As she did in The Secret Rooms, her 2013 bestseller about the Dukes of Rutland, Bailey provides proof that a noble title doesn’t always signify noble behavior. In 1902, when Bailey opens her story, the Fitzwilliams were based at the 365-room Wentworth estate. Staggeringly rich from coal, they spent the subsequent decades mistreating their children, betraying their spouses, impregnating village girls and chorus dancers and suing each other. Today, they have lost both Wentworth and their noble title.
Ironically, the one thing the Fitzwilliams did not do was oppress their workers: They were among the best of the mine owners. But they could do nothing about the viciousness of their fellow owners. Bailey writes movingly of the fatal accidents, the miners’ ghastly living conditions and the community solidarity that alleviated the horrors.
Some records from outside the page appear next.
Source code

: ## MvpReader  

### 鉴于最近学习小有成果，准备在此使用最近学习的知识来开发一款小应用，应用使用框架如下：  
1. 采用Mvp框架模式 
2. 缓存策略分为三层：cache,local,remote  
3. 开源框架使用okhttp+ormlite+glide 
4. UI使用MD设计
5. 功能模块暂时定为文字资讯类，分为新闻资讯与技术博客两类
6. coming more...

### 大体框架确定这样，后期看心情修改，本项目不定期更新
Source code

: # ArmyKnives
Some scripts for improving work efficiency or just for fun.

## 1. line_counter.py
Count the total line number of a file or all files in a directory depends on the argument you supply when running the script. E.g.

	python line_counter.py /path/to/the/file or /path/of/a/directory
Peter, the eighth Earl Fitzwilliam, was a war hero and compulsive adulterer. When he died in a plane crash in 1948 with his lover Kathleen “Kick” Kennedy, John F. Kennedy’s sister, the grieving families rushed into full cover-up mode. Bailey gives us the real deal, on that and everything else. Downton Abbey’s earl would be appalled, but the dowager countess would love it.